▶ _PROBLEM TO WORK ON_: Return exactly the lines of the records below, starting at the line that contains "after coherent combination, giving" and ending at the line that contains "equating the two", with both of those lines kept.
----------
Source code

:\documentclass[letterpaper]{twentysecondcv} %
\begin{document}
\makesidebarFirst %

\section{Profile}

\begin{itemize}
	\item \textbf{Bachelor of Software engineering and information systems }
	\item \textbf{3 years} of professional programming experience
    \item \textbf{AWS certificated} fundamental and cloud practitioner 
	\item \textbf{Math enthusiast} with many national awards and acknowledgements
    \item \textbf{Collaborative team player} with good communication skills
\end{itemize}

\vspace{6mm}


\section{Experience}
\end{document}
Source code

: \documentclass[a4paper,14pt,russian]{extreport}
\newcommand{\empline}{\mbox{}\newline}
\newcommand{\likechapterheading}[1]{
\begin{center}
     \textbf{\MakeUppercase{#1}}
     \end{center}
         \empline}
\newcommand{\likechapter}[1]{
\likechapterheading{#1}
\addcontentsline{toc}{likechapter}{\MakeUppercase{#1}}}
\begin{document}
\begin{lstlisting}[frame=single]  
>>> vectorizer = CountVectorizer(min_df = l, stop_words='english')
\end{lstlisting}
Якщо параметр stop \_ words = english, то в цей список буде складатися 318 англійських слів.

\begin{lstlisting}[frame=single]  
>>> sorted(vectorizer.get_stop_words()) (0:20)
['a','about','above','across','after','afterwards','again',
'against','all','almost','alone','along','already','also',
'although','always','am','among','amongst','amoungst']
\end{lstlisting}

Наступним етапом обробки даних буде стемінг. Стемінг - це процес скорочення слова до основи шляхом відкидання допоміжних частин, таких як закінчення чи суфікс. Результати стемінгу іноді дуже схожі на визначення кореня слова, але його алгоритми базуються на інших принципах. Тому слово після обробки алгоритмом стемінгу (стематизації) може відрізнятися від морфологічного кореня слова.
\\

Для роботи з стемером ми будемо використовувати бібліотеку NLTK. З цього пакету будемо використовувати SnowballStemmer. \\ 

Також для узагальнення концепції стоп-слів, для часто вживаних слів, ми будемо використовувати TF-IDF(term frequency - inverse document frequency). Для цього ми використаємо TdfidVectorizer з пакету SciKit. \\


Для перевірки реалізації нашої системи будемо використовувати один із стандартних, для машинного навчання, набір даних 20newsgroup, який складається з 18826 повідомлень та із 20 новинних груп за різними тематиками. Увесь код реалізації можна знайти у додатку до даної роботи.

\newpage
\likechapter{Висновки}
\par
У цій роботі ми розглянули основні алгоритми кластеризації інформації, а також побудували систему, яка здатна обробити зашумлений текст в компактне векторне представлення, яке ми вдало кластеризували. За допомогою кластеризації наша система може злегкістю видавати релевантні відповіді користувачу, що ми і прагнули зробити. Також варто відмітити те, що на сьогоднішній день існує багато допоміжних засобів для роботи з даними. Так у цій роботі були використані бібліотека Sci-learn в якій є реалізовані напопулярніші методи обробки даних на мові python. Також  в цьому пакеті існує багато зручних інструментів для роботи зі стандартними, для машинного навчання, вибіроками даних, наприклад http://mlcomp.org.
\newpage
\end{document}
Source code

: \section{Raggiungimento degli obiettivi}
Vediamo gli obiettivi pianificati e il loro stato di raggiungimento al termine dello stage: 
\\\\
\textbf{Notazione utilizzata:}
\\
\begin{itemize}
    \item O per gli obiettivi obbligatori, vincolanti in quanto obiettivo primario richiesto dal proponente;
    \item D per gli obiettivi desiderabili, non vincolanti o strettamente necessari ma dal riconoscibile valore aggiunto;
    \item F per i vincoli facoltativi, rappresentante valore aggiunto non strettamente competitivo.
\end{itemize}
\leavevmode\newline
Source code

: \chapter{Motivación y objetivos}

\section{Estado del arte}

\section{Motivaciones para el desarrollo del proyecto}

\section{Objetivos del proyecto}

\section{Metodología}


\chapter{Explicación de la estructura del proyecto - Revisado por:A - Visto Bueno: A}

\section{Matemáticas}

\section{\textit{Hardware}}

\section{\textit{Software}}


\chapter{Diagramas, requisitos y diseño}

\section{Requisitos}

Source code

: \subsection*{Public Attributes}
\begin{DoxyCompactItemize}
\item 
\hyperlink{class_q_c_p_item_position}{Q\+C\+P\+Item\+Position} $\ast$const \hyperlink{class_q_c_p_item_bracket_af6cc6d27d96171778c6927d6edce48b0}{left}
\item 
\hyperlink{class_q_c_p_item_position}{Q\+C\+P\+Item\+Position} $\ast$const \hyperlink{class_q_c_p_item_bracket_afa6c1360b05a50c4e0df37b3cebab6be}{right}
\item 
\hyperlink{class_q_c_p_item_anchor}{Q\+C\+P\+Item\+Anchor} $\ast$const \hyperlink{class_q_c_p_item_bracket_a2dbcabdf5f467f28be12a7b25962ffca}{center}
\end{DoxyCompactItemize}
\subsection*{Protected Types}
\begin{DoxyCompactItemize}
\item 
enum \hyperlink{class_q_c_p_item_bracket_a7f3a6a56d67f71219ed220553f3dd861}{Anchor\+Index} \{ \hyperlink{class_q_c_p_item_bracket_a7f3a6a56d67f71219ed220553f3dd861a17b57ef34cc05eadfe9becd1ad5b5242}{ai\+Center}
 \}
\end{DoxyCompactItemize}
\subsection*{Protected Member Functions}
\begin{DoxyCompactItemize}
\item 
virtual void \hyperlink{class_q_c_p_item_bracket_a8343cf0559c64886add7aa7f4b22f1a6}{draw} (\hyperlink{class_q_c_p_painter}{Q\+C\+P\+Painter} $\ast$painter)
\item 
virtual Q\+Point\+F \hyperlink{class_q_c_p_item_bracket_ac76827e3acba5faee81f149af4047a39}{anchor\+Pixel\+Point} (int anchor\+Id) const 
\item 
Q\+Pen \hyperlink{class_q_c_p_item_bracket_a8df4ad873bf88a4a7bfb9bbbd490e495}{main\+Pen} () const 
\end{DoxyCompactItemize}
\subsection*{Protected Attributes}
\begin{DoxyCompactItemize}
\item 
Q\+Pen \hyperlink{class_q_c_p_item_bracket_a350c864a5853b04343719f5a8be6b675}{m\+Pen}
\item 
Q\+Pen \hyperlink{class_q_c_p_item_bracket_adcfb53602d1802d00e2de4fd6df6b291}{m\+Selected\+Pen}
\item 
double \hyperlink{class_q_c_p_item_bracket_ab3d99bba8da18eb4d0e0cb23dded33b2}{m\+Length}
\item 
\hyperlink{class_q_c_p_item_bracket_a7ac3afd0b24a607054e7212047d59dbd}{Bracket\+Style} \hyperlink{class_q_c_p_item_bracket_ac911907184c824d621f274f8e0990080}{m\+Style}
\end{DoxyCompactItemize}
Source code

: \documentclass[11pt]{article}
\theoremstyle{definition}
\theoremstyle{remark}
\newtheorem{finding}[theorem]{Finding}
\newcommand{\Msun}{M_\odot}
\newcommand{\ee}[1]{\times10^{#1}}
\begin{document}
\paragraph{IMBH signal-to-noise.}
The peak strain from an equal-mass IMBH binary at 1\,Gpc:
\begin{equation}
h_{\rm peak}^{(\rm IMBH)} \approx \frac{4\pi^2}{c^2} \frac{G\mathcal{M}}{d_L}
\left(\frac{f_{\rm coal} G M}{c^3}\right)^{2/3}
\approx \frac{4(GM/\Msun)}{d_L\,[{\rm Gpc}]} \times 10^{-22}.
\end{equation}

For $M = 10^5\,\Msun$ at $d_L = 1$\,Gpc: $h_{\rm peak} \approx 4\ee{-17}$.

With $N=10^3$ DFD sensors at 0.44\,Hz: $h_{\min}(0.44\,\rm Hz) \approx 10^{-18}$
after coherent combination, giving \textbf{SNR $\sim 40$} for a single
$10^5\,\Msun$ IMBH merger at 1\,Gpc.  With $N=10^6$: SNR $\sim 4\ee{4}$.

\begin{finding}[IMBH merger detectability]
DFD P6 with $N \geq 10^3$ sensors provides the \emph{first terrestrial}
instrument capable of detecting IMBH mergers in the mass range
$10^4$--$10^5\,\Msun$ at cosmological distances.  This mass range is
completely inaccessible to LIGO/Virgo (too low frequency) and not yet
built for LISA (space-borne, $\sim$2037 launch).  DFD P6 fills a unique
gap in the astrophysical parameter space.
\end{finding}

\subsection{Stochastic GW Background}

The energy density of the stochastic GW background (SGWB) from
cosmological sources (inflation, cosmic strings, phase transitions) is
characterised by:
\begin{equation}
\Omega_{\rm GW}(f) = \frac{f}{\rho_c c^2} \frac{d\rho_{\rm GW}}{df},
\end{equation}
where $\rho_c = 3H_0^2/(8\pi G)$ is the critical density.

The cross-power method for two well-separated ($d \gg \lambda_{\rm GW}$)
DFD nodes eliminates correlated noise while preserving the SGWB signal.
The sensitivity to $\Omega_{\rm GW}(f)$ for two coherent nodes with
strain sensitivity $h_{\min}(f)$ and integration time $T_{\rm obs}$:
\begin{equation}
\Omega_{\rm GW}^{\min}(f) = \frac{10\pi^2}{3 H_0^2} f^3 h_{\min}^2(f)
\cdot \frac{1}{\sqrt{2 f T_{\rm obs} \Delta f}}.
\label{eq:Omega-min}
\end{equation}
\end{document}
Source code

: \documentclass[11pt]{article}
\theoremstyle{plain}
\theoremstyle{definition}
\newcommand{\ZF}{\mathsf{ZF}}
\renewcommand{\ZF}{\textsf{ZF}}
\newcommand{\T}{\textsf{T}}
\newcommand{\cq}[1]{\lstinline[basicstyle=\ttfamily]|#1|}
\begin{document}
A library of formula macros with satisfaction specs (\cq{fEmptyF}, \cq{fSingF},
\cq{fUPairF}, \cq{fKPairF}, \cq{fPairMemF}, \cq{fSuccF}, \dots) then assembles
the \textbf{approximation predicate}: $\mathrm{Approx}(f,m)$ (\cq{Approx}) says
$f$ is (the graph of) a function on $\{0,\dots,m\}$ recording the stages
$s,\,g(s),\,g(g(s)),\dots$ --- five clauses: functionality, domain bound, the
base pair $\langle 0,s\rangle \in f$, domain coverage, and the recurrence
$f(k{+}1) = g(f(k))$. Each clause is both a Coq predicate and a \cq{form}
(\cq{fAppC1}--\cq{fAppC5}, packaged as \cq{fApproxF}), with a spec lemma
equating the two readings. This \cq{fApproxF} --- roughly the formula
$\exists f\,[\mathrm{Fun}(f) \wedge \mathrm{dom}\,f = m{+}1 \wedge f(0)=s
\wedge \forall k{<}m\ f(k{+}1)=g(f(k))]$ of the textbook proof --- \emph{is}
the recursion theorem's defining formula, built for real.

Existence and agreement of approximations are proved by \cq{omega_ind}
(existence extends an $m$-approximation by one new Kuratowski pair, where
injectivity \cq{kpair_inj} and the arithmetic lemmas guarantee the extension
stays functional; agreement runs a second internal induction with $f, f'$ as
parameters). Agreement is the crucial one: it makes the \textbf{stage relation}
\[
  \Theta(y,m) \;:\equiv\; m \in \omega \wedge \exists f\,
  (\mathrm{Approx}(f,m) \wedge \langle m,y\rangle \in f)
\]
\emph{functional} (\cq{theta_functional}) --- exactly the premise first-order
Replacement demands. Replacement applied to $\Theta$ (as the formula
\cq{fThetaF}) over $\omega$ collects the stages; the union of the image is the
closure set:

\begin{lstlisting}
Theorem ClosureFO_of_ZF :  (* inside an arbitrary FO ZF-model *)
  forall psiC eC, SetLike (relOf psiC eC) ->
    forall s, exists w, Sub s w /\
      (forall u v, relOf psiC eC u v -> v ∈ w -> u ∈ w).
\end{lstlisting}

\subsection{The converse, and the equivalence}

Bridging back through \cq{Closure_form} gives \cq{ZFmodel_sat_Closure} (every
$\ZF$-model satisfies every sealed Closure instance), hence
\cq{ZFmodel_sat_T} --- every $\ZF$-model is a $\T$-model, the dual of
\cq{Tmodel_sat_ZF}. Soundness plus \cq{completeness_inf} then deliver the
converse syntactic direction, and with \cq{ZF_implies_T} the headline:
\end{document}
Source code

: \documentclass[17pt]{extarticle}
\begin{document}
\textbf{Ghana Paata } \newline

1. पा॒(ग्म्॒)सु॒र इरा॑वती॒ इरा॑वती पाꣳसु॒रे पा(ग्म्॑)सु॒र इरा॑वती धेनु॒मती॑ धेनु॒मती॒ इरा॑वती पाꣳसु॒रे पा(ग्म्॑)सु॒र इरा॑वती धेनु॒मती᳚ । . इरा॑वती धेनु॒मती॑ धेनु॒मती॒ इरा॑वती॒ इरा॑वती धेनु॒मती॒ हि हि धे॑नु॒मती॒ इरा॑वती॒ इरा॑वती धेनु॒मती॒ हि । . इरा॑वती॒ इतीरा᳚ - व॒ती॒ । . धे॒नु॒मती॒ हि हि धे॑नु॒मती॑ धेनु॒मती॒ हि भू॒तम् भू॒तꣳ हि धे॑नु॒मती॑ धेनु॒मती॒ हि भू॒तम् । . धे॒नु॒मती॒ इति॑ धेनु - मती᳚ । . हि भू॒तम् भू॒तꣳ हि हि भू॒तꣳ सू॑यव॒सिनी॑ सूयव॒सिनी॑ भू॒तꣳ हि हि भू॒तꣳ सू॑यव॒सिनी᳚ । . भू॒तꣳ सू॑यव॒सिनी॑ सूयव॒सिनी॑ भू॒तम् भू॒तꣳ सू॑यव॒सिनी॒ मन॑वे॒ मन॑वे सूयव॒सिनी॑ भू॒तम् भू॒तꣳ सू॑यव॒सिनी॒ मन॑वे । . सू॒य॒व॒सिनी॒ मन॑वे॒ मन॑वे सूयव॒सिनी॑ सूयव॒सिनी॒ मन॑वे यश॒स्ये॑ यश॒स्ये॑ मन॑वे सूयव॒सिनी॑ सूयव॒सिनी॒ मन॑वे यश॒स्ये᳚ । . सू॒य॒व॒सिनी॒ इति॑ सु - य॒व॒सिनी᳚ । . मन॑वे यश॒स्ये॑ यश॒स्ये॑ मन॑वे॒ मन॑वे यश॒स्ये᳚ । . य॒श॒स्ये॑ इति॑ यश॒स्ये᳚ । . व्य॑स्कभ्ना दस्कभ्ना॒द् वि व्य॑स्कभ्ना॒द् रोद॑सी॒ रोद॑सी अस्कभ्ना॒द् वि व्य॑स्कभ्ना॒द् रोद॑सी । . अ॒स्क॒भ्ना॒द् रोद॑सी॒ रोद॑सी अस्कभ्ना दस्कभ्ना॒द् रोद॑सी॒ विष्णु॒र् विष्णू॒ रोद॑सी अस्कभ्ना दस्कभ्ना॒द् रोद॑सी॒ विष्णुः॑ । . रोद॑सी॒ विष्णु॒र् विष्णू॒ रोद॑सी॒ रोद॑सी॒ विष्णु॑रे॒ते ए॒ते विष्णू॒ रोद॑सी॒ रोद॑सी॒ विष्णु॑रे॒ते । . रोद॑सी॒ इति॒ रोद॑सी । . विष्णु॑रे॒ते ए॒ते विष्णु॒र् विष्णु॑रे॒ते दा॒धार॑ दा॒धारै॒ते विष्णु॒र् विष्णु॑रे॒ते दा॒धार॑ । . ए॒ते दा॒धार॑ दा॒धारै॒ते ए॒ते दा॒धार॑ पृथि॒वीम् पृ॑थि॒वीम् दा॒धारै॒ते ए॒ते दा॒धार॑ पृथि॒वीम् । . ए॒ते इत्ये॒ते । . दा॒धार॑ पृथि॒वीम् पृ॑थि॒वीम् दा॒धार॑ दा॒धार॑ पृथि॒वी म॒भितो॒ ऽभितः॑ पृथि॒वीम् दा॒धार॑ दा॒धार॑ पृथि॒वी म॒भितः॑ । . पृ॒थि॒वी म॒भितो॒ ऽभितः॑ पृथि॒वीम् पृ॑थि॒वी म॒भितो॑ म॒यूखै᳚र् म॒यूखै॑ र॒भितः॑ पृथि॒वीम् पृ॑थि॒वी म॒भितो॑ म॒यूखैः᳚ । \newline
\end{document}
----------
▶ _RESPONSE TO THIS EXERCISE_:
after coherent combination, giving \textbf{SNR $\sim 40$} for a single
$10^5\,\Msun$ IMBH merger at 1\,Gpc.  With $N=10^6$: SNR $\sim 4\ee{4}$.

\begin{finding}[IMBH merger detectability]
DFD P6 with $N \geq 10^3$ sensors provides the \emph{first terrestrial}
instrument capable of detecting IMBH mergers in the mass range
$10^4$--$10^5\,\Msun$ at cosmological distances.  This mass range is
completely inaccessible to LIGO/Virgo (too low frequency) and not yet
built for LISA (space-borne, $\sim$2037 launch).  DFD P6 fills a unique
gap in the astrophysical parameter space.
\end{finding}

\subsection{Stochastic GW Background}

The energy density of the stochastic GW background (SGWB) from
cosmological sources (inflation, cosmic strings, phase transitions) is
characterised by:
\begin{equation}
\Omega_{\rm GW}(f) = \frac{f}{\rho_c c^2} \frac{d\rho_{\rm GW}}{df},
\end{equation}
where $\rho_c = 3H_0^2/(8\pi G)$ is the critical density.

The cross-power method for two well-separated ($d \gg \lambda_{\rm GW}$)
DFD nodes eliminates correlated noise while preserving the SGWB signal.
The sensitivity to $\Omega_{\rm GW}(f)$ for two coherent nodes with
strain sensitivity $h_{\min}(f)$ and integration time $T_{\rm obs}$:
\begin{equation}
\Omega_{\rm GW}^{\min}(f) = \frac{10\pi^2}{3 H_0^2} f^3 h_{\min}^2(f)
\cdot \frac{1}{\sqrt{2 f T_{\rm obs} \Delta f}}.
\label{eq:Omega-min}
\end{equation}
\end{document}
Source code

: \documentclass[11pt]{article}
\theoremstyle{plain}
\theoremstyle{definition}
\newcommand{\ZF}{\mathsf{ZF}}
\renewcommand{\ZF}{\textsf{ZF}}
\newcommand{\T}{\textsf{T}}
\newcommand{\cq}[1]{\lstinline[basicstyle=\ttfamily]|#1|}
\begin{document}
A library of formula macros with satisfaction specs (\cq{fEmptyF}, \cq{fSingF},
\cq{fUPairF}, \cq{fKPairF}, \cq{fPairMemF}, \cq{fSuccF}, \dots) then assembles
the \textbf{approximation predicate}: $\mathrm{Approx}(f,m)$ (\cq{Approx}) says
$f$ is (the graph of) a function on $\{0,\dots,m\}$ recording the stages
$s,\,g(s),\,g(g(s)),\dots$ --- five clauses: functionality, domain bound, the
base pair $\langle 0,s\rangle \in f$, domain coverage, and the recurrence
$f(k{+}1) = g(f(k))$. Each clause is both a Coq predicate and a \cq{form}
(\cq{fAppC1}--\cq{fAppC5}, packaged as \cq{fApproxF}), with a spec lemma
equating the two readings. This \cq{fApproxF} --- roughly the formula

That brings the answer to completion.